What is being asked: The task calls for an exact copy of the records, without any images.

Stored data:
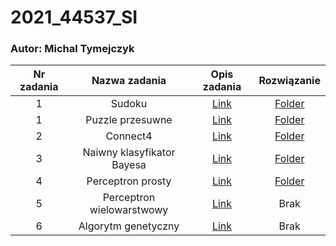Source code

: # 2021_44537_SI

### Autor: Michal Tymejczyk

| Nr zadania | Nazwa zadania | Opis zadania | Rozwiązanie |
|:----------:|:-------------:|:------------:|:-----------:|
| 1 | Sudoku | [Link](http://www.wikizmsi.zut.edu.pl/wiki/SI/L/z1) | [Folder](Lab01) |
| 1 | Puzzle przesuwne | [Link](http://www.wikizmsi.zut.edu.pl/wiki/SI/L/z1) | [Folder](Lab02) |
| 2 | Connect4 | [Link](http://www.wikizmsi.zut.edu.pl/wiki/SI/L/z2) | [Folder](Lab03) |
| 3 | Naiwny klasyfikator Bayesa | [Link](http://www.wikizmsi.zut.edu.pl/wiki/SI/L/z3) | [Folder](Lab04) |
| 4 | Perceptron prosty | [Link](http://www.wikizmsi.zut.edu.pl/wiki/SI/L/z4) | [Folder](Lab05) |
| 5 | Perceptron wielowarstwowy | [Link](http://www.wikizmsi.zut.edu.pl/wiki/SI/L/z5) | Brak |
| 6 | Algorytm genetyczny | [Link](http://www.wikizmsi.zut.edu.pl/wiki/SI/L/z6) | Brak |
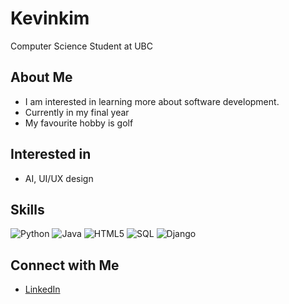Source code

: # Kevinkim

Computer Science Student at UBC

## About Me
- I am interested in learning more about software development.
- Currently in my final year
- My favourite hobby is golf

## Interested in
- AI, UI/UX design

## Skills
![Python](https://img.shields.io/badge/Python-3776AB?style=for-the-badge&logo=python&logoColor=white)
![Java](https://img.shields.io/badge/Java-007396?style=for-the-badge&logo=java&logoColor=white)
![HTML5](https://img.shields.io/badge/HTML5-E34F26?style=for-the-badge&logo=html5&logoColor=white)
![SQL](https://img.shields.io/badge/SQL-4479A1?style=for-the-badge&logo=sql&logoColor=white)
![Django](https://img.shields.io/badge/Django-092E20?style=for-the-badge&logo=django&logoColor=white)


## Connect with Me
- [LinkedIn](https://www.linkedin.com/in/kanghyun-kim-a06170250/)
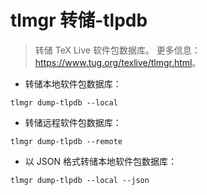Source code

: # tlmgr 转储-tlpdb

> 转储 TeX Live 软件包数据库。
> 更多信息：<https://www.tug.org/texlive/tlmgr.html>。

- 转储本地软件包数据库：

`tlmgr dump-tlpdb --local`

- 转储远程软件包数据库：

`tlmgr dump-tlpdb --remote`

- 以 JSON 格式转储本地软件包数据库：

`tlmgr dump-tlpdb --local --json`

Task result:
Source code

: # 2021_44537_SI

### Autor: Michal Tymejczyk

| Nr zadania | Nazwa zadania | Opis zadania | Rozwiązanie |
|:----------:|:-------------:|:------------:|:-----------:|
| 1 | Sudoku | [Link](http://www.wikizmsi.zut.edu.pl/wiki/SI/L/z1) | [Folder](Lab01) |
| 1 | Puzzle przesuwne | [Link](http://www.wikizmsi.zut.edu.pl/wiki/SI/L/z1) | [Folder](Lab02) |
| 2 | Connect4 | [Link](http://www.wikizmsi.zut.edu.pl/wiki/SI/L/z2) | [Folder](Lab03) |
| 3 | Naiwny klasyfikator Bayesa | [Link](http://www.wikizmsi.zut.edu.pl/wiki/SI/L/z3) | [Folder](Lab04) |
| 4 | Perceptron prosty | [Link](http://www.wikizmsi.zut.edu.pl/wiki/SI/L/z4) | [Folder](Lab05) |
| 5 | Perceptron wielowarstwowy | [Link](http://www.wikizmsi.zut.edu.pl/wiki/SI/L/z5) | Brak |
| 6 | Algorytm genetyczny | [Link](http://www.wikizmsi.zut.edu.pl/wiki/SI/L/z6) | Brak |
Source code

: # Kevinkim

Computer Science Student at UBC

## About Me
- I am interested in learning more about software development.
- Currently in my final year
- My favourite hobby is golf

## Interested in
- AI, UI/UX design

## Skills
![Python](https://img.shields.io/badge/Python-3776AB?style=for-the-badge&logo=python&logoColor=white)
![Java](https://img.shields.io/badge/Java-007396?style=for-the-badge&logo=java&logoColor=white)
![HTML5](https://img.shields.io/badge/HTML5-E34F26?style=for-the-badge&logo=html5&logoColor=white)
![SQL](https://img.shields.io/badge/SQL-4479A1?style=for-the-badge&logo=sql&logoColor=white)
![Django](https://img.shields.io/badge/Django-092E20?style=for-the-badge&logo=django&logoColor=white)


## Connect with Me
- [LinkedIn](https://www.linkedin.com/in/kanghyun-kim-a06170250/)
Source code

: # tlmgr 转储-tlpdb

> 转储 TeX Live 软件包数据库。
> 更多信息：<https://www.tug.org/texlive/tlmgr.html>。

- 转储本地软件包数据库：

`tlmgr dump-tlpdb --local`

- 转储远程软件包数据库：

`tlmgr dump-tlpdb --remote`

- 以 JSON 格式转储本地软件包数据库：

`tlmgr dump-tlpdb --local --json`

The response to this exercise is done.